×
IRAQ: THE GROTESQUE PHASE. Cliff May informs us that he is one of the anonymously quoted party attenders in the truly lovely opener to this new Fred Barnes piece:
It turns out you only have to attend a White House Christmas party to find out where President Bush is headed on Iraq. One guest who shook hands with Bush in the receiving line told him, "Don't let the bastards get you down." Bush, slightly startled but cheerful, replied, "Don't worry. I'm not." The guest followed up: "I think we can win in Iraq." The president's reply was emphatic: "We're going to win." Another guest informed Bush he'd given some advice to the Iraq Study Group, and said its report should be ignored. The president chuckled and said he'd made his position clear when he appeared with British prime minister Tony Blair. The report had never mentioned the possibility of American victory.
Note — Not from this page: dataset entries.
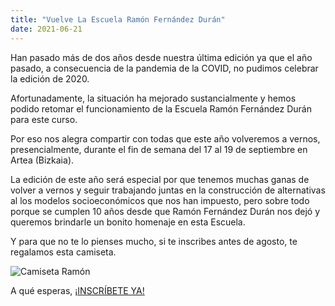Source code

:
 ```yaml
---
title: "Vuelve La Escuela Ramón Fernández Durán"
date: 2021-06-21
---
```


Han pasado más de dos años desde nuestra última edición ya que el año pasado, a consecuencia de la pandemia de la COVID, no pudimos celebrar la edición de 2020.

Afortunadamente, la situación ha mejorado sustancialmente y hemos podido retomar el funcionamiento de la Escuela Ramón Fernández Durán para este curso.

Por eso nos alegra compartir con todas que este año volveremos a vernos, presencialmente, durante el fin de semana del 17 al 19 de septiembre en Artea (Bizkaia).

La edición de este año será especial por que tenemos muchas ganas de volver a vernos y seguir trabajando juntas en la construcción de alternativas al los modelos socioeconómicos que nos han impuesto, pero sobre todo porque se cumplen 10 años desde que Ramón Fernández Durán nos dejó y queremos brindarle un bonito homenaje en esta Escuela.

Y para que no te lo pienses mucho, si te inscribes antes de agosto, te regalamos esta camiseta.

![Camiseta Ramón](/img/camiseta-ramon.png#center)

A qué esperas, [¡INSCRÍBETE YA!](/inscripcion/)

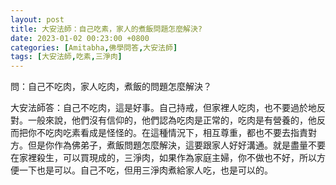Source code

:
 ```yaml
---
layout: post
title: 大安法師：自己吃素，家人的煮飯問題怎麼解決?
date: 2023-01-02 00:23:00 +0800
categories: [Amitabha,佛學問答,大安法師]
tags: [大安法師,吃素,三淨肉]
---
```


問：自己不吃肉，家人吃肉，煮飯的問題怎麼解決？

大安法師答：自己不吃肉，這是好事。自己持戒，但家裡人吃肉，也不要過於地反對。一般來說，他們沒有信仰的，他們認為吃肉是正常的，吃肉是有營養的，他反而把你不吃肉吃素看成是怪怪的。在這種情況下，相互尊重，都也不要去指責對方。但是你作為佛弟子，煮飯問題怎麼解決，這要跟家人好好溝通。就是盡量不要在家裡殺生，可以買現成的，三淨肉，如果作為家庭主婦，你不做也不好，所以方便一下也是可以。自己不吃，但用三淨肉煮給家人吃，也是可以的。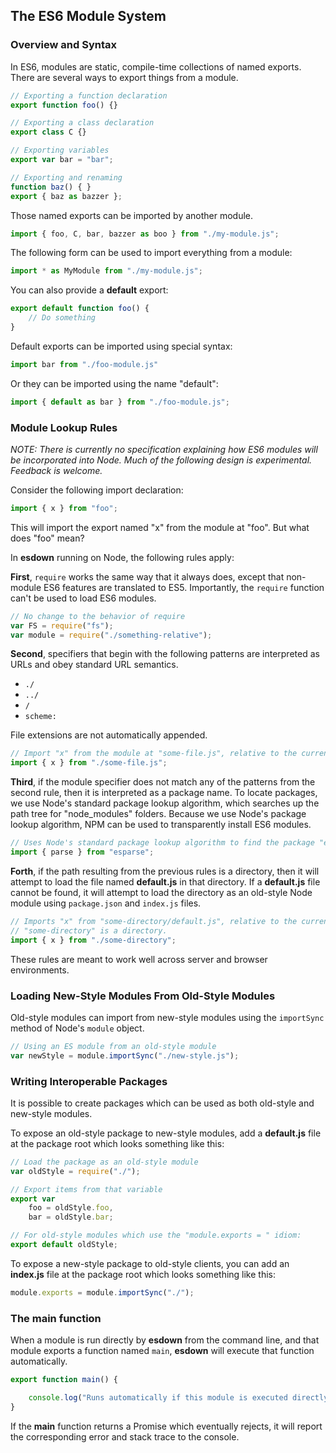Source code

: ## The ES6 Module System ##

### Overview and Syntax ###

In ES6, modules are static, compile-time collections of named exports.  There are several
ways to export things from a module.

```js
// Exporting a function declaration
export function foo() {}

// Exporting a class declaration
export class C {}

// Exporting variables
export var bar = "bar";

// Exporting and renaming
function baz() { }
export { baz as bazzer };
```

Those named exports can be imported by another module.

```js
import { foo, C, bar, bazzer as boo } from "./my-module.js";
```

The following form can be used to import everything from a module:

```js
import * as MyModule from "./my-module.js";
```

You can also provide a **default** export:

```js
export default function foo() {
    // Do something
}
```

Default exports can be imported using special syntax:

```js
import bar from "./foo-module.js"
```

Or they can be imported using the name "default":

```js
import { default as bar } from "./foo-module.js";
```

### Module Lookup Rules ###

*NOTE: There is currently no specification explaining how ES6 modules will be incorporated
into Node.  Much of the following design is experimental.  Feedback is welcome.*

Consider the following import declaration:

```js
import { x } from "foo";
```

This will import the export named "x" from the module at "foo".  But what does "foo" mean?

In **esdown** running on Node, the following rules apply:

**First**, `require` works the same way that it always does, except that non-module ES6
features are translated to ES5.  Importantly, the `require` function can't be used to load
ES6 modules.

```js
// No change to the behavior of require
var FS = require("fs");
var module = require("./something-relative");
```

**Second**, specifiers that begin with the following patterns are interpreted as URLs
and obey standard URL semantics.

- `./`
- `../`
- `/`
- `scheme:`

File extensions are not automatically appended.

```js
// Import "x" from the module at "some-file.js", relative to the current module
import { x } from "./some-file.js";
```

**Third**, if the module specifier does not match any of the patterns from the second
rule, then it is interpreted as a package name.  To locate packages, we use Node's
standard package lookup algorithm, which searches up the path tree for "node_modules"
folders. Because we use Node's package lookup algorithm, NPM can be used to transparently
install ES6 modules.

```js
// Uses Node's standard package lookup algorithm to find the package "esparse"
import { parse } from "esparse";
```

**Forth**, if the path resulting from the previous rules is a directory, then it will
attempt to load the file named **default.js** in that directory.  If a **default.js**
file cannot be found, it will attempt to load the directory as an old-style Node
module using `package.json` and `index.js` files.

```js
// Imports "x" from "some-directory/default.js", relative to the current module, and only if
// "some-directory" is a directory.
import { x } from "./some-directory";
```

These rules are meant to work well across server and browser environments.


### Loading New-Style Modules From Old-Style Modules ###

Old-style modules can import from new-style modules using the `importSync` method of
Node's `module` object.

```js
// Using an ES module from an old-style module
var newStyle = module.importSync("./new-style.js");
```

### Writing Interoperable Packages ###

It is possible to create packages which can be used as both old-style and new-style
modules.

To expose an old-style package to new-style modules, add a **default.js** file at the
package root which looks something like this:

```js
// Load the package as an old-style module
var oldStyle = require("./");

// Export items from that variable
export var
    foo = oldStyle.foo,
    bar = oldStyle.bar;

// For old-style modules which use the "module.exports = " idiom:
export default oldStyle;
```

To expose a new-style package to old-style clients, you can add an **index.js**
file at the package root which looks something like this:

```js
module.exports = module.importSync("./");
```

### The main function ###

When a module is run directly by **esdown** from the command line, and that module
exports a function named `main`, **esdown** will execute that function automatically.

```js
export function main() {

    console.log("Runs automatically if this module is executed directly.");
}
```

If the **main** function returns a Promise which eventually rejects, it will report
the corresponding error and stack trace to the console.
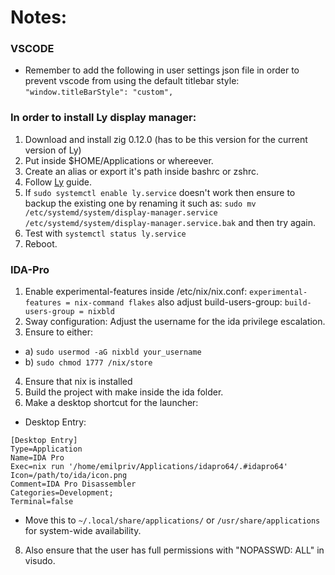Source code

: # Notes:

### VSCODE
- Remember to add the following in user settings json file in order to prevent vscode from using the default titlebar style:
```"window.titleBarStyle": "custom",```

### In order to install Ly display manager:
1) Download and install zig 0.12.0 (has to be this version for the current version of Ly)
2) Put inside $HOME/Applications or whereever.
3) Create an alias or export it's path inside bashrc or zshrc.
4) Follow [Ly]([Ly](https://github.com/fairyglade/ly)) guide.
5) If ```sudo systemctl enable ly.service``` doesn't work then ensure to backup the existing one by renaming it such as: ```sudo mv /etc/systemd/system/display-manager.service /etc/systemd/system/display-manager.service.bak``` and then try again.
6) Test with ```systemctl status ly.service```
7) Reboot.

### IDA-Pro
1) Enable experimental-features inside /etc/nix/nix.conf: ```experimental-features = nix-command flakes```
also adjust build-users-group: ```build-users-group = nixbld```
2) Sway configuration: Adjust the username for the ida privilege escalation.
3) Ensure to either:
- a) ```sudo usermod -aG nixbld your_username```
- b) ```sudo chmod 1777 /nix/store```
4) Ensure that nix is installed
6) Build the project with make inside the ida folder.
7) Make a desktop shortcut for the launcher:
- Desktop Entry:
```
[Desktop Entry]
Type=Application
Name=IDA Pro
Exec=nix run '/home/emilpriv/Applications/idapro64/.#idapro64'
Icon=/path/to/ida/icon.png
Comment=IDA Pro Disassembler
Categories=Development;
Terminal=false
```
- Move this to ```~/.local/share/applications/``` or ```/usr/share/applications``` for system-wide availability.
8) Also ensure that the user has full permissions with "NOPASSWD: ALL" in visudo.
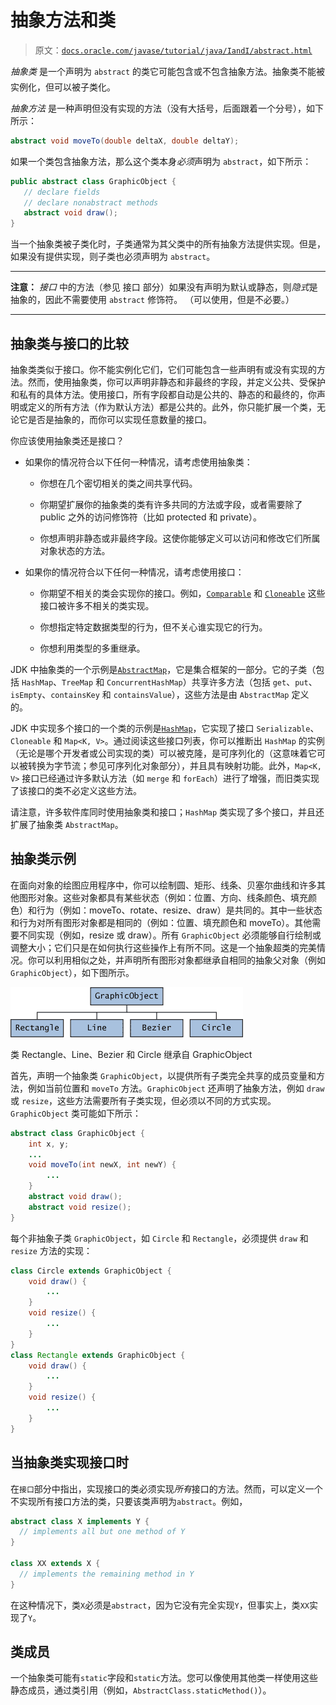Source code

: # 抽象方法和类

> 原文：[`docs.oracle.com/javase/tutorial/java/IandI/abstract.html`](https://docs.oracle.com/javase/tutorial/java/IandI/abstract.html)

*抽象类* 是一个声明为 `abstract` 的类它可能包含或不包含抽象方法。抽象类不能被实例化，但可以被子类化。

*抽象方法* 是一种声明但没有实现的方法（没有大括号，后面跟着一个分号），如下所示：

```java
abstract void moveTo(double deltaX, double deltaY);

```

如果一个类包含抽象方法，那么这个类本身*必须*声明为 `abstract`，如下所示：

```java
public abstract class GraphicObject {
   // declare fields
   // declare nonabstract methods
   abstract void draw();
}

```

当一个抽象类被子类化时，子类通常为其父类中的所有抽象方法提供实现。但是，如果没有提供实现，则子类也必须声明为 `abstract`。 

* * *

**注意：** *接口* 中的方法（参见 接口 部分）如果没有声明为默认或静态，则*隐式*是抽象的，因此不需要使用 `abstract` 修饰符。 （可以使用，但是不必要。）

* * *

## 抽象类与接口的比较

抽象类类似于接口。你不能实例化它们，它们可能包含一些声明有或没有实现的方法。然而，使用抽象类，你可以声明非静态和非最终的字段，并定义公共、受保护和私有的具体方法。使用接口，所有字段都自动是公共的、静态的和最终的，你声明或定义的所有方法（作为默认方法）都是公共的。此外，你只能扩展一个类，无论它是否是抽象的，而你可以实现任意数量的接口。

你应该使用抽象类还是接口？

+   如果你的情况符合以下任何一种情况，请考虑使用抽象类：

    +   你想在几个密切相关的类之间共享代码。

    +   你期望扩展你的抽象类的类有许多共同的方法或字段，或者需要除了 public 之外的访问修饰符（比如 protected 和 private）。

    +   你想声明非静态或非最终字段。这使你能够定义可以访问和修改它们所属对象状态的方法。

+   如果你的情况符合以下任何一种情况，请考虑使用接口：

    +   你期望不相关的类会实现你的接口。例如，[`Comparable`](https://docs.oracle.com/javase/8/docs/api/java/lang/Comparable.html) 和 [`Cloneable`](https://docs.oracle.com/javase/8/docs/api/java/lang/Cloneable.html) 这些接口被许多不相关的类实现。

    +   你想指定特定数据类型的行为，但不关心谁实现它的行为。

    +   你想利用类型的多重继承。

JDK 中抽象类的一个示例是[`AbstractMap`](https://docs.oracle.com/javase/8/docs/api/java/util/AbstractMap.html)，它是集合框架的一部分。它的子类（包括 `HashMap`、`TreeMap` 和 `ConcurrentHashMap`）共享许多方法（包括 `get`、`put`、`isEmpty`、`containsKey` 和 `containsValue`），这些方法是由 `AbstractMap` 定义的。

JDK 中实现多个接口的一个类的示例是[`HashMap`](https://docs.oracle.com/javase/8/docs/api/java/util/HashMap.html)，它实现了接口 `Serializable`、`Cloneable` 和 `Map<K, V>`。通过阅读这些接口列表，你可以推断出 `HashMap` 的实例（无论是哪个开发者或公司实现的类）可以被克隆，是可序列化的（这意味着它可以被转换为字节流；参见可序列化对象部分），并且具有映射功能。此外，`Map<K, V>` 接口已经通过许多默认方法（如 `merge` 和 `forEach`）进行了增强，而旧类实现了该接口的类不必定义这些方法。

请注意，许多软件库同时使用抽象类和接口；`HashMap` 类实现了多个接口，并且还扩展了抽象类 `AbstractMap`。

## 抽象类示例

在面向对象的绘图应用程序中，你可以绘制圆、矩形、线条、贝塞尔曲线和许多其他图形对象。这些对象都具有某些状态（例如：位置、方向、线条颜色、填充颜色）和行为（例如：moveTo、rotate、resize、draw）是共同的。其中一些状态和行为对所有图形对象都是相同的（例如：位置、填充颜色和 moveTo）。其他需要不同实现（例如，resize 或 draw）。所有 `GraphicObject` 必须能够自行绘制或调整大小；它们只是在如何执行这些操作上有所不同。这是一个抽象超类的完美情况。你可以利用相似之处，并声明所有图形对象都继承自相同的抽象父对象（例如 `GraphicObject`），如下图所示。

![类 Rectangle、Line、Bezier 和 Circle 继承自 GraphicObject](img/a96478bc843eccbcb74710d8257ae4bd.png)

类 Rectangle、Line、Bezier 和 Circle 继承自 GraphicObject

首先，声明一个抽象类 `GraphicObject`，以提供所有子类完全共享的成员变量和方法，例如当前位置和 `moveTo` 方法。`GraphicObject` 还声明了抽象方法，例如 `draw` 或 `resize`，这些方法需要所有子类实现，但必须以不同的方式实现。`GraphicObject` 类可能如下所示：

```java
abstract class GraphicObject {
    int x, y;
    ...
    void moveTo(int newX, int newY) {
        ...
    }
    abstract void draw();
    abstract void resize();
}

```

每个非抽象子类 `GraphicObject`，如 `Circle` 和 `Rectangle`，必须提供 `draw` 和 `resize` 方法的实现：

```java
class Circle extends GraphicObject {
    void draw() {
        ...
    }
    void resize() {
        ...
    }
}
class Rectangle extends GraphicObject {
    void draw() {
        ...
    }
    void resize() {
        ...
    }
}

```

## 当抽象类实现接口时

在`接口`部分中指出，实现接口的类必须实现*所有*接口的方法。然而，可以定义一个不实现所有接口方法的类，只要该类声明为`abstract`。例如，

```java
abstract class X implements Y {
  // implements all but one method of Y
}

class XX extends X {
  // implements the remaining method in Y
}

```

在这种情况下，类`X`必须是`abstract`，因为它没有完全实现`Y`，但事实上，类`XX`实现了`Y`。

## 类成员

一个抽象类可能有`static`字段和`static`方法。您可以像使用其他类一样使用这些静态成员，通过类引用（例如，`AbstractClass.staticMethod()`）。

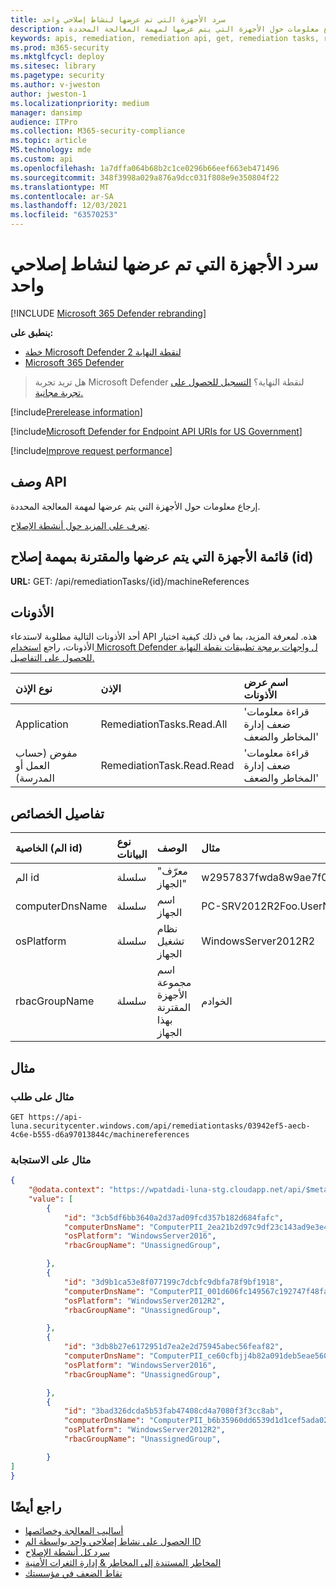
 ```yaml
---
title: سرد الأجهزة التي تم عرضها لنشاط إصلاحي واحد
description: إرجاع معلومات حول الأجهزة التي يتم عرضها لمهمة المعالجة المحددة.
keywords: apis, remediation, remediation api, get, remediation tasks, remediation exposed devices
ms.prod: m365-security
ms.mktglfcycl: deploy
ms.sitesec: library
ms.pagetype: security
ms.author: v-jweston
author: jweston-1
ms.localizationpriority: medium
manager: dansimp
audience: ITPro
ms.collection: M365-security-compliance
ms.topic: article
MS.technology: mde
ms.custom: api
ms.openlocfilehash: 1a7dffa064b68b2c1ce0296b66eef663eb471496
ms.sourcegitcommit: 348f3998a029a876a9dcc031f808e9e350804f22
ms.translationtype: MT
ms.contentlocale: ar-SA
ms.lasthandoff: 12/03/2021
ms.locfileid: "63570253"
---
```

# <a name="list-exposed-devices-of-one-remediation-activity"></a>سرد الأجهزة التي تم عرضها لنشاط إصلاحي واحد

[!INCLUDE [Microsoft 365 Defender rebranding](../../includes/microsoft-defender.md)]

**ينطبق على:**

- [خطة Microsoft Defender لنقطة النهاية 2](https://go.microsoft.com/fwlink/?linkid=2154037)
- [Microsoft 365 Defender](https://go.microsoft.com/fwlink/?linkid=2118804)

> هل تريد تجربة Microsoft Defender لنقطة النهاية؟ [التسجيل للحصول على تجربة مجانية.](https://signup.microsoft.com/create-account/signup?products=7f379fee-c4f9-4278-b0a1-e4c8c2fcdf7e&ru=https://aka.ms/MDEp2OpenTrial?ocid=docs-wdatp-exposedapis-abovefoldlink)

[!include[Prerelease information](../../includes/prerelease.md)]

[!include[Microsoft Defender for Endpoint API URIs for US Government](../../includes/microsoft-defender-api-usgov.md)]

[!include[Improve request performance](../../includes/improve-request-performance.md)]

## <a name="api-description"></a>وصف API

إرجاع معلومات حول الأجهزة التي يتم عرضها لمهمة المعالجة المحددة.

[تعرف على المزيد حول أنشطة الإصلاح](tvm-remediation.md).

## <a name="list-exposed-devices-associated-with-a-remediation-task-id"></a>قائمة الأجهزة التي يتم عرضها والمقترنة بمهمة إصلاح (id)

**URL:** GET: /api/remediationTasks/\{id\}/machineReferences

## <a name="permissions"></a>الأذونات

أحد الأذونات التالية مطلوبة لاستدعاء API هذه. لمعرفة المزيد، بما في ذلك كيفية اختيار الأذونات، راجع [استخدام Microsoft Defender ل واجهات برمجة تطبيقات نقطة النهاية للحصول على التفاصيل.](apis-intro.md)

نوع الإذن|الإذن|اسم عرض الأذونات
:---|:---|:---
Application|RemediationTasks.Read.All|\'قراءة معلومات ضعف إدارة المخاطر والضعف\'
مفوض (حساب العمل أو المدرسة)|RemediationTask.Read.Read|\'قراءة معلومات ضعف إدارة المخاطر والضعف\'

## <a name="properties-details"></a>تفاصيل الخصائص

الخاصية (الم id)|نوع البيانات|الوصف|مثال
:---|:---|:---|:---
الم id|سلسلة|"معرّف الجهاز"|w2957837fwda8w9ae7f023dba081059dw8d94503
computerDnsName|سلسلة|اسم الجهاز|PC-SRV2012R2Foo.UserNameVldNet.local
osPlatform|سلسلة|نظام تشغيل الجهاز|WindowsServer2012R2
rbacGroupName|سلسلة|اسم مجموعة الأجهزة المقترنة بهذا الجهاز|الخوادم

## <a name="example"></a>مثال

### <a name="request-example"></a>مثال على طلب

```http
GET https://api-luna.securitycenter.windows.com/api/remediationtasks/03942ef5-aecb-4c6e-b555-d6a97013844c/machinereferences
```

### <a name="response-example"></a>مثال على الاستجابة

```json
{
    "@odata.context": "https://wpatdadi-luna-stg.cloudapp.net/api/$metadata#MachineReferences",
    "value": [
        {
            "id": "3cb5df6bb3640a2d37ad09fcd357b182d684fafc",
            "computerDnsName": "ComputerPII_2ea21b2d97c9df23c143ad9e3e454cb674232529.DomainPII_21eed80b086e79bdfa178eabfa25e8be9acfa346.corp.contoso.com",
            "osPlatform": "WindowsServer2016",
            "rbacGroupName": "UnassignedGroup",

        },
        {
            "id": "3d9b1ca53e8f077199c7dcbfc9dbfa78f9bf1918",
            "computerDnsName": "ComputerPII_001d606fc149567c192747f48fae304b43c0ddba.DomainxPII_21eed80b086e79bdfa178eabfa25e8be9acfa346.corp.contoso.com",
            "osPlatform": "WindowsServer2012R2",
            "rbacGroupName": "UnassignedGroup",

        },
        {
            "id": "3db8b27e6172951d7ea2e2d75945abec56feaf82",
            "computerDnsName": "ComputerPII_ce60cfbjj4b82a091deb5eae560332bba99a9bd7.DomainPII_0bc1aee0fa396d175e514bd61a9e7a5b2b07ee8e.corp.contoso.com",
            "osPlatform": "WindowsServer2016",
            "rbacGroupName": "UnassignedGroup",

        },
        {
            "id": "3bad326dcda5b53fab47408cd4a7080f3f3cc8ab",
            "computerDnsName": "ComputerPII_b6b35960dd6539d1d1cef5ada02e235e7b357408.DomainPII_21eed80b089e76bdfa178eadfa25e8de9acfa346.corp.contoso.com",
            "osPlatform": "WindowsServer2012R2",
            "rbacGroupName": "UnassignedGroup",

        }
]
}
```

## <a name="see-also"></a>راجع أيضًا

- [أساليب المعالجة وخصائصها](get-remediation-methods-properties.md)
- [الحصول على نشاط إصلاحي واحد بواسطة الم ID](get-remediation-one-activity.md)
- [سرد كل أنشطة الإصلاح](get-remediation-all-activities.md)
- [المخاطر المستندة إلى المخاطر & إدارة الثغرات الأمنية](next-gen-threat-and-vuln-mgt.md)
- [نقاط الضعف في مؤسستك](tvm-weaknesses.md)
Bush's goal in Iraq, he said at the photo-op with Blair, is "victory."Barnes goes on to quote one official as describing Bush's reaction to Fred Kagan's more-troops plan as "very positive," and then adds in all the usual Barnesisms about the president's boldness and willingness to buck the weary Beltway conventional wisdom and bank his presidency on one last shot at victory, etc., etc., etc. I have nothing in particular to say about all this -- about the president deciding to respond to the fiasco in Iraq with a double-down plan endorsed by perhaps a half dozen residents of the AEI/Weekly Standard building and close to nobody else -- except that it's appalling. And also this, I suppose, regarding the debate over Harry Reid's response to the president's enthusiasm for the Cannon Fodder Plan: While Reid's line on this, taken word for word, is quite logical and in keeping with his call for withdrawal, I too must admit to yearning for a cessation of all deliberate ambiguities and bank-shot calculations in Democrats' stated reactions to the president's Iraq plans, now that the policy direction under discussion is set so squarely in the face of overwhelming public opinion, as well as basic humanity.